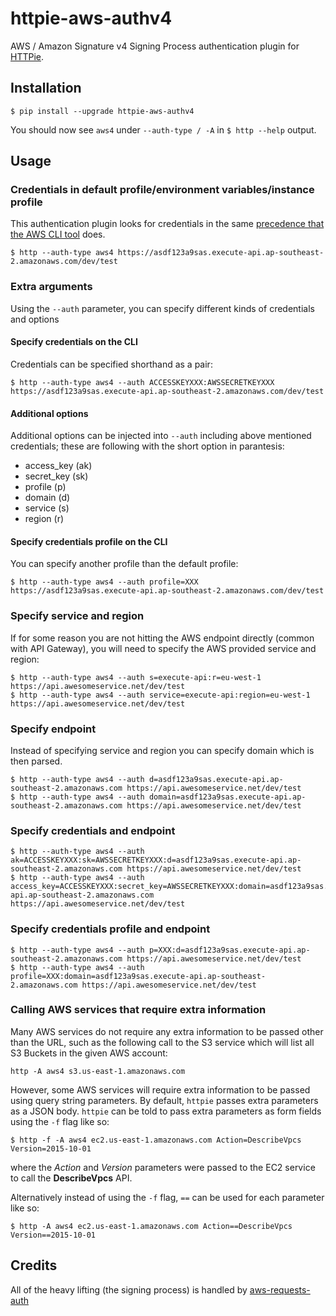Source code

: # httpie-aws-authv4
AWS / Amazon Signature v4 Signing Process authentication plugin for [HTTPie](https://httpie.org/).

## Installation

```
$ pip install --upgrade httpie-aws-authv4
```

You should now see `aws4` under `--auth-type / -A` in `$ http --help` output.

## Usage

### Credentials in default profile/environment variables/instance profile
This authentication plugin looks for credentials in the same [precedence that the AWS CLI tool](http://docs.aws.amazon.com/cli/latest/userguide/cli-chap-getting-started.html#config-settings-and-precedence) does.

```
$ http --auth-type aws4 https://asdf123a9sas.execute-api.ap-southeast-2.amazonaws.com/dev/test 
```

### Extra arguments
Using the `--auth` parameter, you can specify different kinds of credentials and options
#### Specify credentials on the CLI
Credentials can be specified shorthand as a pair:

```
$ http --auth-type aws4 --auth ACCESSKEYXXX:AWSSECRETKEYXXX https://asdf123a9sas.execute-api.ap-southeast-2.amazonaws.com/dev/test 
```

#### Additional options
Additional options can be injected into `--auth` including above mentioned credentials; these are following with the short option in parantesis:

* access_key (ak)
* secret_key (sk)
* profile (p)
* domain (d)
* service (s)
* region (r)

#### Specify credentials profile on the CLI
You can specify another profile than the default profile:

```
$ http --auth-type aws4 --auth profile=XXX https://asdf123a9sas.execute-api.ap-southeast-2.amazonaws.com/dev/test
```

### Specify service and region
If for some reason you are not hitting the AWS endpoint directly (common with API Gateway), you will need to specify the AWS provided service and region:

```
$ http --auth-type aws4 --auth s=execute-api:r=eu-west-1 https://api.awesomeservice.net/dev/test
$ http --auth-type aws4 --auth service=execute-api:region=eu-west-1 https://api.awesomeservice.net/dev/test
```
### Specify endpoint
Instead of specifying service and region you can specify domain which is then parsed.

```
$ http --auth-type aws4 --auth d=asdf123a9sas.execute-api.ap-southeast-2.amazonaws.com https://api.awesomeservice.net/dev/test
$ http --auth-type aws4 --auth domain=asdf123a9sas.execute-api.ap-southeast-2.amazonaws.com https://api.awesomeservice.net/dev/test
```
### Specify credentials and endpoint

```
$ http --auth-type aws4 --auth ak=ACCESSKEYXXX:sk=AWSSECRETKEYXXX:d=asdf123a9sas.execute-api.ap-southeast-2.amazonaws.com https://api.awesomeservice.net/dev/test
$ http --auth-type aws4 --auth access_key=ACCESSKEYXXX:secret_key=AWSSECRETKEYXXX:domain=asdf123a9sas.execute-api.ap-southeast-2.amazonaws.com https://api.awesomeservice.net/dev/test
```

### Specify credentials profile and endpoint

```
$ http --auth-type aws4 --auth p=XXX:d=asdf123a9sas.execute-api.ap-southeast-2.amazonaws.com https://api.awesomeservice.net/dev/test
$ http --auth-type aws4 --auth profile=XXX:domain=asdf123a9sas.execute-api.ap-southeast-2.amazonaws.com https://api.awesomeservice.net/dev/test
```

### Calling AWS services that require extra information

Many AWS services do not require any extra information to be passed other than the URL, such as the following call to the
S3 service which will list all S3 Buckets in the given AWS account:

```
http -A aws4 s3.us-east-1.amazonaws.com
```

However, some AWS services will require extra information to be passed using query string parameters.  By default, ``httpie`` passes
extra parameters as a JSON body. ``httpie`` can be told to pass extra parameters as form fields using the ``-f`` flag like so:

```
$ http -f -A aws4 ec2.us-east-1.amazonaws.com Action=DescribeVpcs Version=2015-10-01
```

where the *Action* and *Version* parameters were passed to the EC2 service to call the **DescribeVpcs** API.

Alternatively instead of using the ``-f`` flag, ``==`` can be used for each parameter like so:

```
$ http -A aws4 ec2.us-east-1.amazonaws.com Action==DescribeVpcs Version==2015-10-01
```

## Credits

All of the heavy lifting (the signing process) is handled by [aws-requests-auth](https://github.com/DavidMuller/aws-requests-auth)
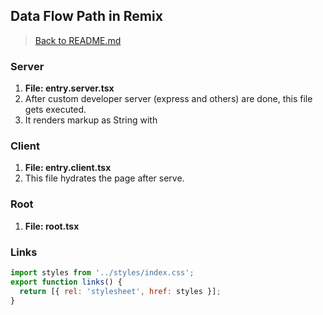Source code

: ## Data Flow Path in Remix

> [Back to README.md](../README.md)

### Server

1. **File: entry.server.tsx**
2. After custom developer server (express and others) are done, this file gets executed.
3. It renders markup as String with <!DOCTYPE html>

### Client

1. **File: entry.client.tsx**
2. This file hydrates the page after serve.

### Root

1. **File: root.tsx**

### Links

```jsx
import styles from '../styles/index.css';
export function links() {
  return [{ rel: 'stylesheet', href: styles }];
}
```

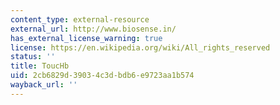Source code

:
```yaml
---
content_type: external-resource
external_url: http://www.biosense.in/
has_external_license_warning: true
license: https://en.wikipedia.org/wiki/All_rights_reserved
status: ''
title: ToucHb
uid: 2cb6829d-3903-4c3d-bdb6-e9723aa1b574
wayback_url: ''
---
```

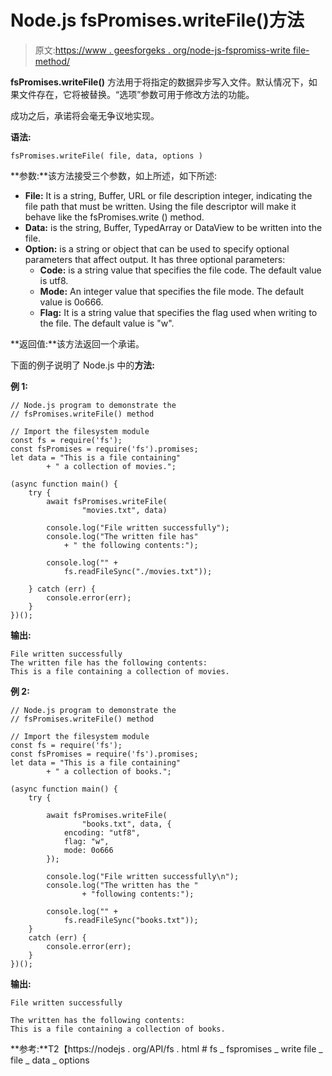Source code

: # Node.js fsPromises.writeFile()方法

> 原文:[https://www . geesforgeks . org/node-js-fspromiss-write file-method/](https://www.geeksforgeeks.org/node-js-fspromises-writefile-method/)

**fsPromises.writeFile()** 方法用于将指定的数据异步写入文件。默认情况下，如果文件存在，它将被替换。“选项”参数可用于修改方法的功能。

成功之后，承诺将会毫无争议地实现。

**语法:**

```
fsPromises.writeFile( file, data, options )
```

**参数:**该方法接受三个参数，如上所述，如下所述:

*   **File:** It is a string, Buffer, URL or file description integer, indicating the file path that must be written. Using the file descriptor will make it behave like the fsPromises.write () method.
*   **Data:** is the string, Buffer, TypedArray or DataView to be written into the file.
*   **Option:** is a string or object that can be used to specify optional parameters that affect output. It has three optional parameters:
    *   **Code:** is a string value that specifies the file code. The default value is utf8.
    *   **Mode:** An integer value that specifies the file mode. The default value is 0o666.
    *   **Flag:** It is a string value that specifies the flag used when writing to the file. The default value is "w".

**返回值:**该方法返回一个承诺。

下面的例子说明了 Node.js 中的**方法:**

**例 1:**

```
// Node.js program to demonstrate the 
// fsPromises.writeFile() method 

// Import the filesystem module 
const fs = require('fs');
const fsPromises = require('fs').promises;
let data = "This is a file containing"
        + " a collection of movies.";

(async function main() {
    try {
        await fsPromises.writeFile(
                "movies.txt", data)

        console.log("File written successfully");
        console.log("The written file has"
            + " the following contents:");

        console.log("" + 
            fs.readFileSync("./movies.txt"));

    } catch (err) {
        console.error(err);
    }
})();
```

**输出:**

```
File written successfully
The written file has the following contents:     
This is a file containing a collection of movies.

```

**例 2:**

```
// Node.js program to demonstrate the 
// fsPromises.writeFile() method 

// Import the filesystem module 
const fs = require('fs');
const fsPromises = require('fs').promises;
let data = "This is a file containing"
        + " a collection of books.";

(async function main() {
    try {

        await fsPromises.writeFile(
                "books.txt", data, {
            encoding: "utf8",
            flag: "w",
            mode: 0o666
        });

        console.log("File written successfully\n");
        console.log("The written has the "
                + "following contents:");

        console.log("" + 
            fs.readFileSync("books.txt"));
    }
    catch (err) {
        console.error(err);
    }
})();
```

**输出:**

```
File written successfully

The written has the following contents:
This is a file containing a collection of books.

```

**参考:**T2【https://nodejs . org/API/fs . html # fs _ fspromises _ write file _ file _ data _ options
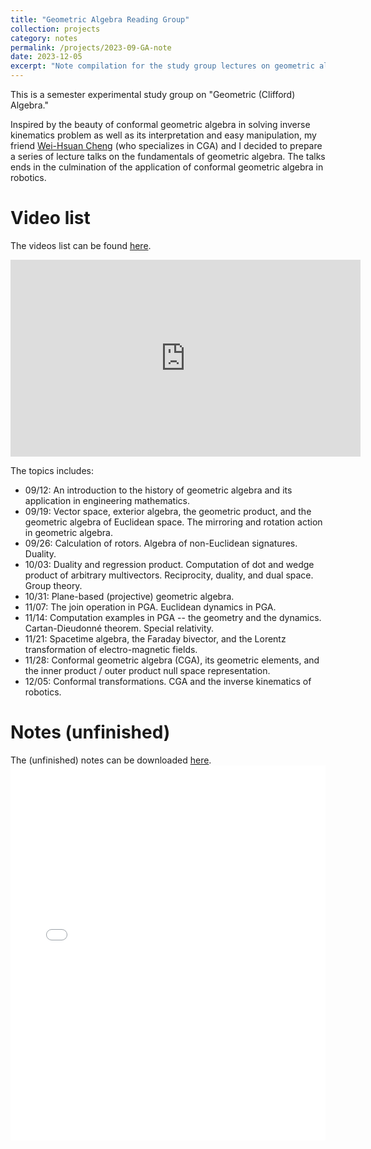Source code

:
 ```yaml
---
title: "Geometric Algebra Reading Group"
collection: projects
category: notes
permalink: /projects/2023-09-GA-note
date: 2023-12-05
excerpt: "Note compilation for the study group lectures on geometric algebra."
---
```


This is a semester experimental study group on "Geometric (Clifford) Algebra."

Inspired by the beauty of conformal geometric algebra in solving inverse kinematics problem as well as its interpretation and easy manipulation, my friend [Wei-Hsuan Cheng](https://wei-hsuan-cheng.github.io/) (who specializes in CGA) and I decided to prepare a series of lecture talks on the fundamentals of geometric algebra. The talks ends in the culmination of the application of conformal geometric algebra in robotics.

# Video list
The videos list can be found [here](https://www.youtube.com/playlist?list=PLrzEZxtFxU-nV-7E35vuxrDJfCagX123M).

<iframe width="560" height="315" src="https://www.youtube.com/embed/videoseries?si=gZsmPs0fBphLE9Gr&amp;list=PLrzEZxtFxU-nV-7E35vuxrDJfCagX123M" title="YouTube video player" frameborder="0" allow="accelerometer; autoplay; clipboard-write; encrypted-media; gyroscope; picture-in-picture; web-share" referrerpolicy="strict-origin-when-cross-origin" allowfullscreen></iframe>

The topics includes:
- 09/12: An introduction to the history of geometric algebra and its application in engineering mathematics.
- 09/19: Vector space, exterior algebra, the geometric product, and the geometric algebra of Euclidean space. The mirroring and rotation action in geometric algebra.
- 09/26: Calculation of rotors. Algebra of non-Euclidean signatures. Duality.
- 10/03: Duality and regression product. Computation of dot and wedge product of arbitrary multivectors. Reciprocity, duality, and dual space. Group theory.
- 10/31: Plane-based (projective) geometric algebra.
- 11/07: The join operation in PGA. Euclidean dynamics in PGA.
- 11/14: Computation examples in PGA -- the geometry and the dynamics. Cartan-Dieudonné theorem. Special relativity.
- 11/21: Spacetime algebra, the Faraday bivector, and the Lorentz transformation of electro-magnetic fields.
- 11/28: Conformal geometric algebra (CGA), its geometric elements, and the inner product / outer product null space representation.
- 12/05: Conformal transformations. CGA and the inverse kinematics of robotics.

# Notes (unfinished)
The (unfinished) notes can be downloaded [here](/files/pdfs/projects/2023_GA_study_group.pdf).
<embed src="/files/pdfs/projects/2023_GA_study_group.pdf" type="application/pdf" width="100%" height="600px" />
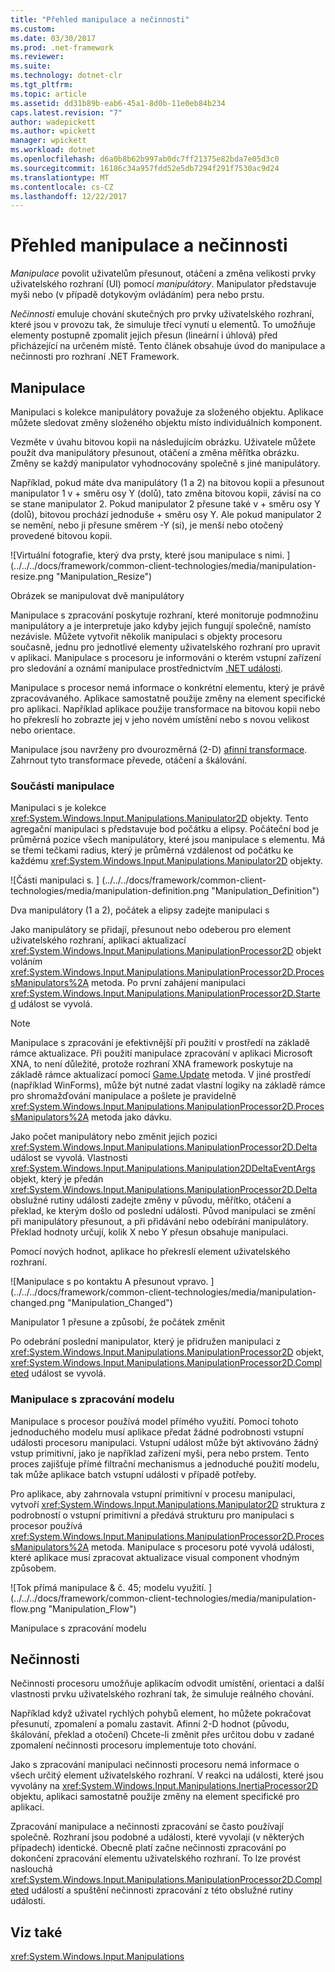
 ```yaml
---
title: "Přehled manipulace a nečinnosti"
ms.custom: 
ms.date: 03/30/2017
ms.prod: .net-framework
ms.reviewer: 
ms.suite: 
ms.technology: dotnet-clr
ms.tgt_pltfrm: 
ms.topic: article
ms.assetid: dd31b89b-eab6-45a1-8d0b-11e0eb84b234
caps.latest.revision: "7"
author: wadepickett
ms.author: wpickett
manager: wpickett
ms.workload: dotnet
ms.openlocfilehash: d6a0b8b62b997ab0dc7ff21375e82bda7e05d3c0
ms.sourcegitcommit: 16186c34a957fdd52e5db7294f291f7530ac9d24
ms.translationtype: MT
ms.contentlocale: cs-CZ
ms.lasthandoff: 12/22/2017
---
```

# <a name="manipulations-and-inertia-overview"></a>Přehled manipulace a nečinnosti
*Manipulace* povolit uživatelům přesunout, otáčení a změna velikosti prvky uživatelského rozhraní (UI) pomocí *manipulátory*. Manipulator představuje myši nebo (v případě dotykovým ovládáním) pera nebo prstu.  
  
 *Nečinnosti* emuluje chování skutečných pro prvky uživatelského rozhraní, které jsou v provozu tak, že simuluje třecí vynutí u elementů. To umožňuje elementy postupně zpomalit jejich přesun (lineární i úhlová) před přicházející na určeném místě. Tento článek obsahuje úvod do manipulace a nečinnosti pro rozhraní .NET Framework.  
  
## <a name="manipulations"></a>Manipulace  
 Manipulaci s kolekce manipulátory považuje za složeného objektu. Aplikace můžete sledovat změny složeného objektu místo individuálních komponent.  
  
 Vezměte v úvahu bitovou kopii na následujícím obrázku. Uživatele můžete použít dva manipulátory přesunout, otáčení a změna měřítka obrázku. Změny se každý manipulator vyhodnocovány společně s jiné manipulátory.  
  
 Například, pokud máte dva manipulátory (1 a 2) na bitovou kopii a přesunout manipulator 1 v + směru osy Y (dolů), tato změna bitovou kopii, závisí na co se stane manipulator 2. Pokud manipulator 2 přesune také v + směru osy Y (dolů), bitovou prochází jednoduše + směru osy Y. Ale pokud manipulator 2 se nemění, nebo ji přesune směrem -Y (si), je menší nebo otočený provedené bitovou kopii.  
  
 ![Virtuální fotografie, který dva prsty, které jsou manipulace s nimi. ] (../../../docs/framework/common-client-technologies/media/manipulation-resize.png "Manipulation_Resize")  
  
 Obrázek se manipulovat dvě manipulátory  
  
 Manipulace s zpracování poskytuje rozhraní, které monitoruje podmnožinu manipulátory a je interpretuje jako kdyby jejich fungují společně, namísto nezávisle. Můžete vytvořit několik manipulaci s objekty procesoru současně, jednu pro jednotlivé elementy uživatelského rozhraní pro upravit v aplikaci. Manipulace s procesoru je informováni o kterém vstupní zařízení pro sledování a oznámí manipulace prostřednictvím [.NET události](http://msdn.microsoft.com/library/17sde2xt.aspx).  
  
 Manipulace s procesor nemá informace o konkrétní elementu, který je právě zpracovávaného. Aplikace samostatně použije změny na element specifické pro aplikaci. Například aplikace použije transformace na bitovou kopii nebo ho překreslí ho zobrazte jej v jeho novém umístění nebo s novou velikost nebo orientace.  
  
 Manipulace jsou navrženy pro dvourozměrná (2-D) [afinní transformace](http://msdn.microsoft.com/library/ms533810\(VS.85\).aspx). Zahrnout tyto transformace převede, otáčení a škálování.  
  
### <a name="parts-of-a-manipulation"></a>Součásti manipulace  
 Manipulaci s je kolekce <xref:System.Windows.Input.Manipulations.Manipulator2D> objekty. Tento agregační manipulaci s představuje bod počátku a elipsy. Počáteční bod je průměrná pozice všech manipulátory, které jsou manipulace s elementu. Má se třemi tečkami radius, který je průměrná vzdálenost od počátku ke každému <xref:System.Windows.Input.Manipulations.Manipulator2D> objekty.  
  
 ![Části manipulaci s. ] (../../../docs/framework/common-client-technologies/media/manipulation-definition.png "Manipulation_Definition")  
  
 Dva manipulátory (1 a 2), počátek a elipsy zadejte manipulaci s  
  
 Jako manipulátory se přidají, přesunout nebo odeberou pro element uživatelského rozhraní, aplikaci aktualizací <xref:System.Windows.Input.Manipulations.ManipulationProcessor2D> objekt voláním <xref:System.Windows.Input.Manipulations.ManipulationProcessor2D.ProcessManipulators%2A> metoda. Po první zahájení manipulaci <xref:System.Windows.Input.Manipulations.ManipulationProcessor2D.Started> událost se vyvolá.  
  
> [!NOTE]
>  Manipulace s zpracování je efektivnější při použití v prostředí na základě rámce aktualizace. Při použití manipulace zpracování v aplikaci Microsoft XNA, to není důležité, protože rozhraní XNA framework poskytuje na základě rámce aktualizací pomocí [Game.Update](http://msdn.microsoft.com/library/microsoft.xna.framework.game.update.aspx) metoda. V jiné prostředí (například WinForms), může být nutné zadat vlastní logiky na základě rámce pro shromažďování manipulace a pošlete je pravidelně <xref:System.Windows.Input.Manipulations.ManipulationProcessor2D.ProcessManipulators%2A> metoda jako dávku.  
  
 Jako počet manipulátory nebo změnit jejich pozici <xref:System.Windows.Input.Manipulations.ManipulationProcessor2D.Delta> událost se vyvolá. Vlastnosti <xref:System.Windows.Input.Manipulations.Manipulation2DDeltaEventArgs> objekt, který je předán <xref:System.Windows.Input.Manipulations.ManipulationProcessor2D.Delta> obslužné rutiny události zadejte změny v původu, měřítko, otáčení a překlad, ke kterým došlo od poslední události. Původ manipulaci se změní při manipulátory přesunout, a při přidávání nebo odebírání manipulátory. Překlad hodnoty určují, kolik X nebo Y přesun obsahuje manipulaci.  
  
 Pomocí nových hodnot, aplikace ho překreslí element uživatelského rozhraní.  
  
 ![Manipulace s po kontaktu A přesunout vpravo. ] (../../../docs/framework/common-client-technologies/media/manipulation-changed.png "Manipulation_Changed")  
  
 Manipulator 1 přesune a způsobí, že počátek změnit  
  
 Po odebrání poslední manipulator, který je přidružen manipulaci z <xref:System.Windows.Input.Manipulations.ManipulationProcessor2D> objekt, <xref:System.Windows.Input.Manipulations.ManipulationProcessor2D.Completed> událost se vyvolá.  
  
### <a name="the-manipulation-processing-model"></a>Manipulace s zpracování modelu  
 Manipulace s procesor používá model přímého využití. Pomocí tohoto jednoduchého modelu musí aplikace předat žádné podrobnosti vstupní události procesoru manipulaci. Vstupní událost může být aktivováno žádný vstup primitivní, jako je například zařízení myši, pera nebo prstem. Tento proces zajišťuje přímé filtrační mechanismus a jednoduché použití modelu, tak může aplikace batch vstupní události v případě potřeby.  
  
 Pro aplikace, aby zahrnovala vstupní primitivní v procesu manipulaci, vytvoří <xref:System.Windows.Input.Manipulations.Manipulator2D> struktura z podrobností o vstupní primitivní a předává strukturu pro manipulaci s procesor používá <xref:System.Windows.Input.Manipulations.ManipulationProcessor2D.ProcessManipulators%2A> metoda. Manipulace s procesoru poté vyvolá události, které aplikace musí zpracovat aktualizace visual component vhodným způsobem.  
  
 ![Tok přímá manipulace & č. 45; modelu využití. ] (../../../docs/framework/common-client-technologies/media/manipulation-flow.png "Manipulation_Flow")  
  
 Manipulace s zpracování modelu  
  
## <a name="inertia"></a>Nečinnosti  
 Nečinnosti procesoru umožňuje aplikacím odvodit umístění, orientaci a další vlastnosti prvku uživatelského rozhraní tak, že simuluje reálného chování.  
  
 Například když uživatel rychlých pohybů element, ho můžete pokračovat přesunutí, zpomalení a pomalu zastavit. Afinní 2-D hodnot (původu, škálování, překlad a otočení) Chcete-li změnit přes určitou dobu v zadané zpomalení nečinnosti procesoru implementuje toto chování.  
  
 Jako s zpracování manipulaci nečinnosti procesoru nemá informace o všech určitý element uživatelského rozhraní. V reakci na události, které jsou vyvolány na <xref:System.Windows.Input.Manipulations.InertiaProcessor2D> objektu, aplikaci samostatně použije změny na element specifické pro aplikaci.  
  
 Zpracování manipulace a nečinnosti zpracování se často používají společně. Rozhraní jsou podobné a události, které vyvolají (v některých případech) identické. Obecně platí začne nečinnosti zpracování po dokončení zpracování elementu uživatelského rozhraní. To lze provést naslouchá <xref:System.Windows.Input.Manipulations.ManipulationProcessor2D.Completed> událostí a spuštění nečinnosti zpracování z této obslužné rutiny události.  
  
## <a name="see-also"></a>Viz také  
 <xref:System.Windows.Input.Manipulations>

Exercise requirements ▸
Every line from the data above that contains "github" must appear in the answer.

Exercise output ▸
All of the heavy lifting (the signing process) is handled by [aws-requests-auth](https://github.com/DavidMuller/aws-requests-auth)
Inspired by the beauty of conformal geometric algebra in solving inverse kinematics problem as well as its interpretation and easy manipulation, my friend [Wei-Hsuan Cheng](https://wei-hsuan-cheng.github.io/) (who specializes in CGA) and I decided to prepare a series of lecture talks on the fundamentals of geometric algebra. The talks ends in the culmination of the application of conformal geometric algebra in robotics.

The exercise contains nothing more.